EDITOR: The California Air Resources Board is unconcerned about the fiscal impact of “fuels under the cap” on Californian’s pocketbooks. What’s worse is that the board doesn’t have the decency to let consumers know that, starting in January, they will be footing the bill for requiring oil refineries to pay carbon fees under the state’s cap-and-trade program.

Over-taxation and over regulation equals businesses leaving California. We have been watching it happen for years, and it is tragic. Lawmakers need to stop this madness. Politicians and unelected Bureaucrats who don’t understand that should all go back and do an Econ 101 class. I urge Gov. Jerry Brown to stop the Air Resources Board’s hidden gas tax and address climate change in a way that doesn’t hurt businesses and regular people who are already struggling to get by.

There’s no arguing the gas hike will impact everyone who has to purchase gas. I encourage all citizens who already feel the over-taxation and over-regulation in their lives to call their representatives and our governor and say no to “fuels under the cap.”

LEONA BOYLAN

Santa Rosa

Invasion of privacy

EDITOR: I am among the throngs who are stunned and saddened by the death of Robin Williams. I was also appalled by the breach of privacy exhibited by the Marin County Coroner’s Office when Lt. Keith Boyd described in great detail what happened when Williams’ personal assistant opened his bedroom door (“Details emerge in Williams’ death,” Wednesday). Couldn’t Williams and his family been given some privilege and privacy about his decision to die?

KEVIN F. TRIPP

Santa Rosa

Water supplies

EDITOR: I’m a high school senior, and I worry about things like college, prom and water. OK, water may not rank up there with prom, but I’m part of a generation that cares about the future. That future could mean another 80 years for me and those my age.

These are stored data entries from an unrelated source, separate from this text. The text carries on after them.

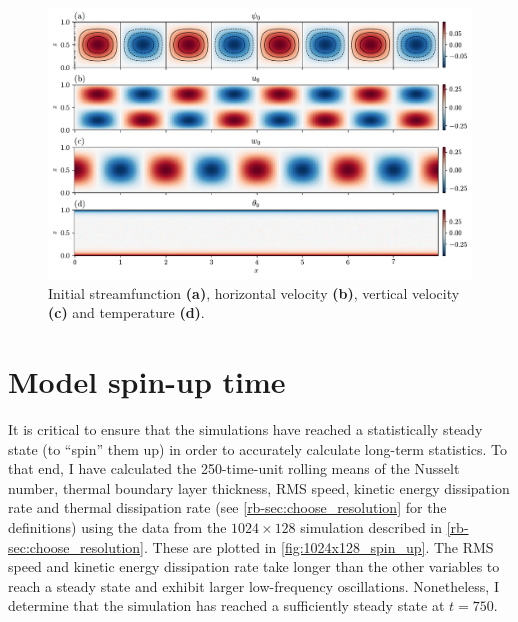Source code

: \documentclass[../main.tex]{subfiles}
\begin{document}
\begin{figure}[ht]
    \centering
    \includegraphics[width=\linewidth]{figures/init.pdf}
    \caption{
        Initial streamfunction \textbf{(a)}, horizontal velocity \textbf{(b)},
        vertical velocity \textbf{(c)} and temperature \textbf{(d)}.
    }
    \label{fig:init}
\end{figure}


\section{Model spin-up time} \label{sec:spinup}
It is critical to ensure that the simulations have reached a statistically
steady state (to ``spin'' them up) in order to accurately calculate long-term
statistics. To that end, I have calculated the 250-time-unit rolling means of
the Nusselt number, thermal boundary layer thickness, RMS speed, kinetic energy
dissipation rate and thermal dissipation rate (see
\cref{rb-sec:choose_resolution} for the definitions) using the data from the
$1024 \times 128$ simulation described in \cref{rb-sec:choose_resolution}.
These are plotted in \cref{fig:1024x128_spin_up}. The RMS speed and kinetic
energy dissipation rate take longer than the other variables to reach a steady
state and exhibit larger low-frequency oscillations. Nonetheless, I determine
that the simulation has reached a sufficiently steady state at $t = 750$.
\end{document}
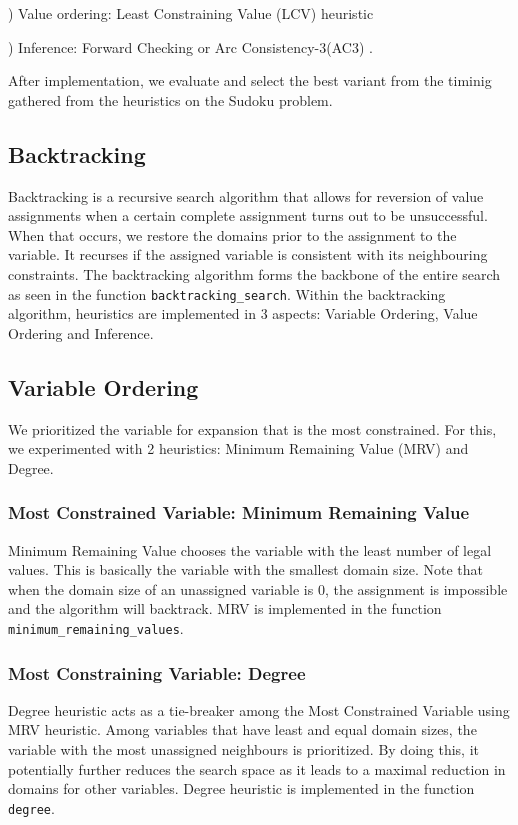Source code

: \documentclass[runningheads]{llncs}
\begin{document}
\indent {}) Value ordering: Least Constraining Value (LCV) heuristic 

\indent {}) Inference: Forward Checking or Arc Consistency-3(AC3) .  

After implementation, we evaluate and select the best variant from the timinig gathered from the \indent heuristics on the Sudoku problem. 

\subsection{Backtracking}

Backtracking is a recursive search algorithm that allows for reversion of value assignments when a certain complete assignment turns out to be unsuccessful. When that occurs, we restore the domains prior to the assignment to the variable. It recurses if the assigned variable is consistent with its neighbouring constraints.  The backtracking algorithm forms the backbone of the entire search as seen in the function \verb`backtracking_search`. Within the backtracking algorithm, heuristics are implemented in 3 aspects: Variable Ordering, Value Ordering and Inference.

\subsection{Variable Ordering}
We prioritized the variable for expansion that is the most constrained. For this, we experimented with 2 heuristics: Minimum Remaining Value (MRV) and Degree.

\subsubsection{Most Constrained Variable: Minimum Remaining Value}

Minimum Remaining Value chooses the variable with the least number of legal values. This is basically the variable with the smallest domain size. Note that when the domain size of an unassigned variable is 0, the assignment is impossible and the algorithm will backtrack. MRV is implemented in the function \verb`minimum_remaining_values`.

\subsubsection{Most Constraining Variable: Degree}
Degree heuristic acts as a tie-breaker among the Most Constrained Variable using MRV heuristic. Among variables that have least and equal domain sizes, the variable with the most unassigned neighbours is prioritized. By doing this, it potentially further reduces the search space as it leads to a maximal reduction in domains for other variables. Degree heuristic is implemented in the function \verb`degree`. 
\end{document}

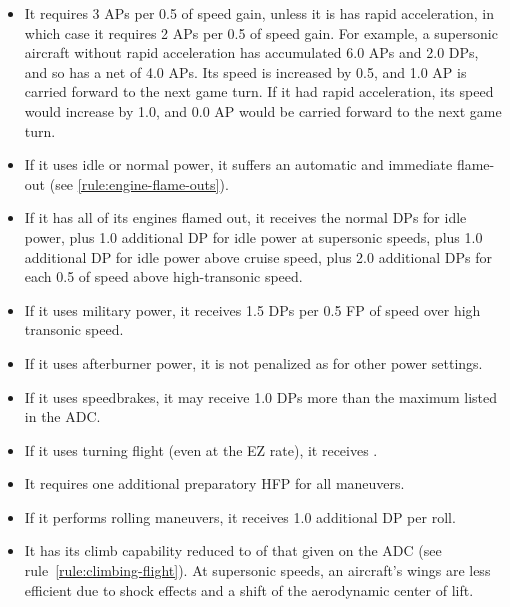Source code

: \begin{advancedrules}
{\begin{itemize}
   \item It requires 3 APs per 0.5 of speed gain, unless it is has rapid acceleration, in which case it requires 2 APs per 0.5 of speed gain. For example, a supersonic aircraft without rapid acceleration has accumulated 6.0 APs and 2.0 DPs, and so has a net of 4.0 APs. Its speed is increased by 0.5, and 1.0 AP is carried forward to the next game turn. If it had rapid acceleration, its speed would increase by 1.0, and 0.0 AP would be carried forward to the next game turn.

    \item If it uses idle or normal power, it suffers an automatic and immediate flame-out (see \ref{rule:engine-flame-outs}).

    \item If it has all of its engines flamed out, it receives the normal DPs for idle power, plus 1.0 additional DP for idle power at supersonic speeds, plus 1.0 additional DP for idle power above cruise speed, plus 2.0 additional DPs for each 0.5 of speed above high-transonic speed.
   
    \item If it uses military power, it receives 1.5 DPs per 0.5 FP of speed over high transonic speed.

    \item If it uses afterburner power, it is not penalized as for other power settings.

    \item If it uses speedbrakes, it may receive 1.0 DPs more than the maximum listed in the ADC.

    \item If it uses turning flight (even at the EZ rate), it receives .

    \item It requires one additional preparatory HFP for all maneuvers. 

    \item If it performs rolling maneuvers, it receives 1.0 additional DP per roll.

    \item It has its climb capability reduced to {\twothirds} of that given on the ADC (see rule~\ref{rule:climbing-flight}). At supersonic speeds, an aircraft's wings are less efficient due to shock effects and a shift of the aerodynamic center of lift.

\end{itemize}
}
\end{advancedrules}
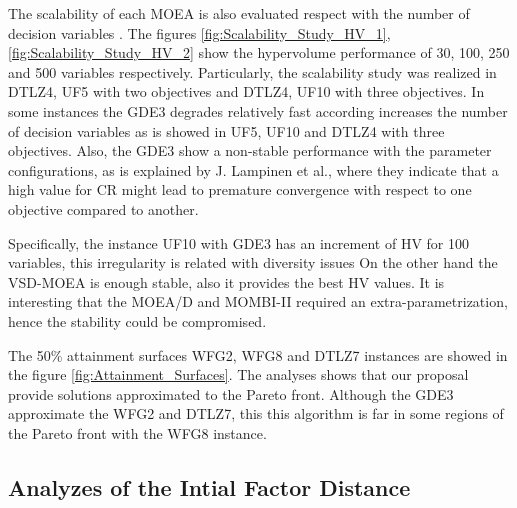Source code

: The scalability of each MOEA is also evaluated respect with the number of decision variables \cite{Joel:ScalabilityStudy}. 
%
The figures \ref{fig:Scalability_Study_HV_1}, \ref{fig:Scalability_Study_HV_2} show the hypervolume performance of 30, 100, 250 and 500 variables respectively.
%
Particularly,  the scalability study was realized in DTLZ4, UF5 with two objectives and DTLZ4, UF10 with three objectives.
%
In some instances the GDE3 degrades relatively fast according increases the number of decision variables as is showed in UF5, UF10 and DTLZ4 with three objectives.
%
Also, the GDE3 show a non-stable performance with the parameter configurations, as is explained by J. Lampinen et al.\cite{Joel:GDE3_CEC09}, where they indicate that a high value for CR might lead to premature convergence with respect to one objective compared to another.

%
Specifically, the instance UF10 with GDE3 has an increment of HV for 100 variables, this irregularity is related with diversity issues \cite{Joel:GDE3_CEC09}
%
On the other hand the VSD-MOEA is enough stable, also it provides the best HV values.
%
It is interesting that the MOEA/D and MOMBI-II required an extra-parametrization, hence the stability could be compromised.

%
The 50\% attainment surfaces WFG2, WFG8 and DTLZ7 instances are showed in the figure \ref{fig:Attainment_Surfaces}.
%
The analyses shows that our proposal provide solutions approximated to the Pareto front.
%
Although the GDE3 approximate the WFG2 and DTLZ7, this this algorithm is far in some regions of the Pareto front with the WFG8 instance. 

\begin{figure}[t]
\centering

\label{fig:variable-decision-scalability-2obj}
\end{figure}


\begin{figure}[t]
\centering

\label{fig:variable-decision-scalability-3obj}
\end{figure}

\subsection{Analyzes of the Intial Factor Distance}

\begin{figure}[t]
\centering

\label{fig:Initial-distance-factor}
\end{figure}

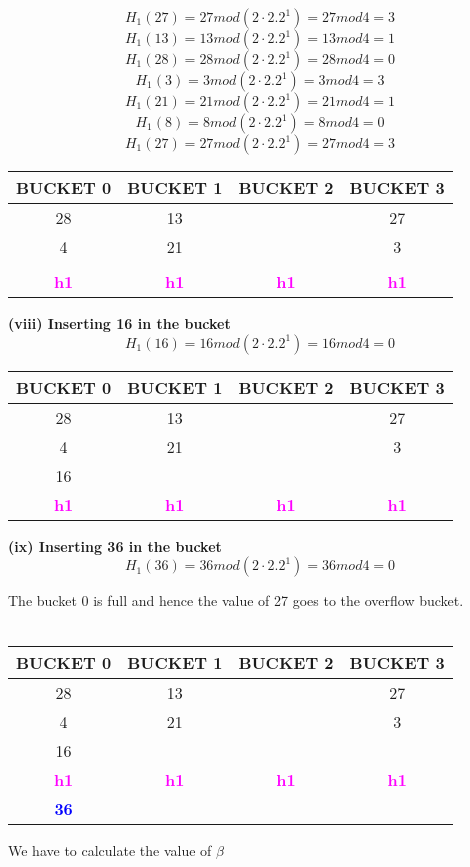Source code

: \[H_1(27) = 27 mod (2 \cdot 2.2^1)  = 27 mod 4 = 3\]
\[H_1(13) = 13 mod (2 \cdot 2.2^1)  = 13 mod 4 = 1\]
\[H_1(28) = 28 mod (2 \cdot 2.2^1)  = 28 mod 4 = 0\]
\[H_1(3) = 3 mod (2 \cdot 2.2^1)  = 3 mod 4 = 3\]
\[H_1(21) = 21 mod (2 \cdot 2.2^1)  = 21 mod 4 = 1\]
\[H_1(8) = 8 mod (2 \cdot 2.2^1)  = 8 mod 4 = 0\]
\[H_1(27) = 27 mod (2 \cdot 2.2^1)  = 27 mod 4 = 3\]
\begin{center}
\begin{tabular}{ |c|c|c|c| } 
 \hline
 \textbf{\color{red}{P}} BUCKET 0 & BUCKET 1 & BUCKET 2 & BUCKET 3\\ [0.5ex] 
 \hline\hline
 \hline
  28 & 13 &  &27\\ 
   4 & 21 &  &3\\
    &  &  &\\
 \hline
 \hline
\textbf{\textcolor{magenta}{h1}} & \textbf{\textcolor{magenta}{h1}}& \textbf{\textcolor{magenta}{h1}}&\textbf{\textcolor{magenta}{h1}}\\ [0.5ex] 
 \hline
\end{tabular}
\end{center}
\textbf{(viii) Inserting 16 in the bucket}
\[H_1(16) = 16 mod (2 \cdot 2.2^1)  = 16 mod 4 = 0\]
\begin{center}
\begin{tabular}{ |c|c|c|c| } 
 \hline
 \textbf{\color{red}{P}} BUCKET 0 & BUCKET 1 & BUCKET 2 & BUCKET 3\\ [0.5ex] 
 \hline\hline
 \hline
  28 & 13 &  &27\\ 
   4 & 21 &  &3\\
    16 &  &  &\\
 \hline
 \hline
\textbf{\textcolor{magenta}{h1}} & \textbf{\textcolor{magenta}{h1}}& \textbf{\textcolor{magenta}{h1}}&\textbf{\textcolor{magenta}{h1}}\\ [0.5ex] 
 \hline
\end{tabular}
\end{center}
\textbf{(ix) Inserting 36 in the bucket}
\[H_1(36) = 36 mod (2 \cdot 2.2^1)  = 36 mod 4 = 0\]

The bucket 0 is full and hence the value of 27 goes to the overflow bucket.
\\
\\
\begin{center}
\begin{tabular}{ |c|c|c|c| } 
 \hline
 \textbf{\color{red}{P}} BUCKET 0 & BUCKET 1 & BUCKET 2 & BUCKET 3\\ [0.5ex] 
 \hline\hline
 \hline
  28 & 13 &  &27\\ 
   4 & 21 &  &3\\
    16 &  &  &\\
 \hline
 \hline
\textbf{\textcolor{magenta}{h1}} & \textbf{\textcolor{magenta}{h1}}& \textbf{\textcolor{magenta}{h1}}&\textbf{\textcolor{magenta}{h1}}\\ [0.5ex] 
 \hline
 \textbf{\textcolor{blue}{36}}
\end{tabular}
\end{center}
We have to calculate the value of $\beta$

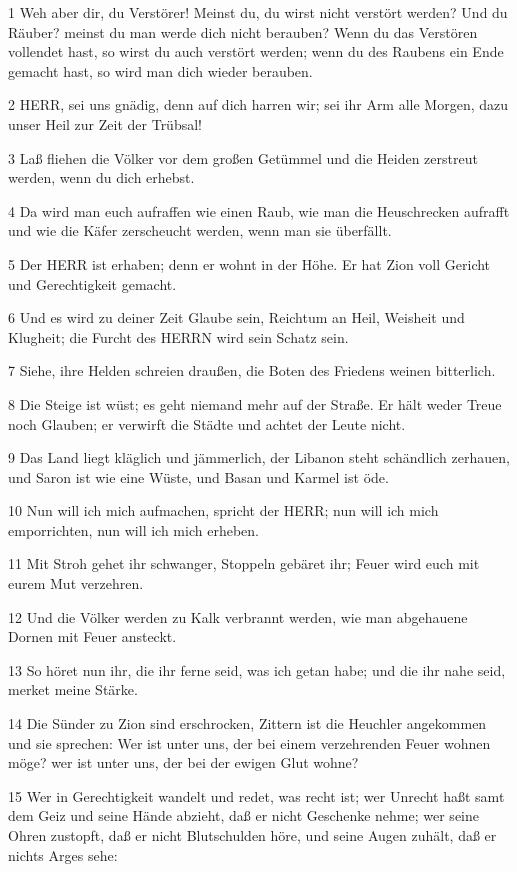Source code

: \par 1 Weh aber dir, du Verstörer! Meinst du, du wirst nicht verstört werden? Und du Räuber? meinst du man werde dich nicht berauben? Wenn du das Verstören vollendet hast, so wirst du auch verstört werden; wenn du des Raubens ein Ende gemacht hast, so wird man dich wieder berauben.
\par 2 HERR, sei uns gnädig, denn auf dich harren wir; sei ihr Arm alle Morgen, dazu unser Heil zur Zeit der Trübsal!
\par 3 Laß fliehen die Völker vor dem großen Getümmel und die Heiden zerstreut werden, wenn du dich erhebst.
\par 4 Da wird man euch aufraffen wie einen Raub, wie man die Heuschrecken aufrafft und wie die Käfer zerscheucht werden, wenn man sie überfällt.
\par 5 Der HERR ist erhaben; denn er wohnt in der Höhe. Er hat Zion voll Gericht und Gerechtigkeit gemacht.
\par 6 Und es wird zu deiner Zeit Glaube sein, Reichtum an Heil, Weisheit und Klugheit; die Furcht des HERRN wird sein Schatz sein.
\par 7 Siehe, ihre Helden schreien draußen, die Boten des Friedens weinen bitterlich.
\par 8 Die Steige ist wüst; es geht niemand mehr auf der Straße. Er hält weder Treue noch Glauben; er verwirft die Städte und achtet der Leute nicht.
\par 9 Das Land liegt kläglich und jämmerlich, der Libanon steht schändlich zerhauen, und Saron ist wie eine Wüste, und Basan und Karmel ist öde.
\par 10 Nun will ich mich aufmachen, spricht der HERR; nun will ich mich emporrichten, nun will ich mich erheben.
\par 11 Mit Stroh gehet ihr schwanger, Stoppeln gebäret ihr; Feuer wird euch mit eurem Mut verzehren.
\par 12 Und die Völker werden zu Kalk verbrannt werden, wie man abgehauene Dornen mit Feuer ansteckt.
\par 13 So höret nun ihr, die ihr ferne seid, was ich getan habe; und die ihr nahe seid, merket meine Stärke.
\par 14 Die Sünder zu Zion sind erschrocken, Zittern ist die Heuchler angekommen und sie sprechen: Wer ist unter uns, der bei einem verzehrenden Feuer wohnen möge? wer ist unter uns, der bei der ewigen Glut wohne?
\par 15 Wer in Gerechtigkeit wandelt und redet, was recht ist; wer Unrecht haßt samt dem Geiz und seine Hände abzieht, daß er nicht Geschenke nehme; wer seine Ohren zustopft, daß er nicht Blutschulden höre, und seine Augen zuhält, daß er nichts Arges sehe:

My dad tells me the water situation in Santa Cruz is so dire that they limit how much you can use a day. Is that the future of California? Will my kids have to shower on alternating days or play on dirt baseball and soccer fields?

It seems to me the best approach is to start looking for sources of water that don’t take significant infrastructure to move. I think that source is out there in every community, no matter how small because advanced water purification and direct potable reuse can be anywhere we are.

Orange County, San Diego and San Jose treat millions of gallons of wastewater a day to effectively pure levels. Why spend billions on tunnels when we could take that money and start building treatment plants in more communities? California needs more than a Band-Aid approach to this problem. Please think about the long term, my future, and keep water recycling including direct potable reuse and advanced water purification part of it.

MADDY MOTT

Napa

Roads in disrepair

EDITOR: A fairly large pothole repair was made in front of my home on Burnside Road. As usual, the repair material was just thrown on and left for passing cars to tamp down. Large pieces of broken blacktop were pushed into the runoff ditch that the county spent money to clean out about a year ago. Because of the ditch, cars will never get close enough to the road edge to tamp down the patch, which will slowly disintegrate and wind up in the ditch. Obviously, there was no inspection. Obviously, the patch is designed to be replaced in a year to provide job security.

I called road maintenance and left a message and did not receive a return call. The same with Supervisor Efren Carrillo’s office. The sad fact is that no one cares. If they did, the county would spend more effort fixing each pothole so it would last longer than a year and thereby reduce the overall cost of maintenance.

Your tax dollars at work? Or being thrown away?

AARON ROSEN

Sebastopol

Green Windsor

EDITOR: Windsor has water. Just drive around town and see all the green lawns. The new green is brown.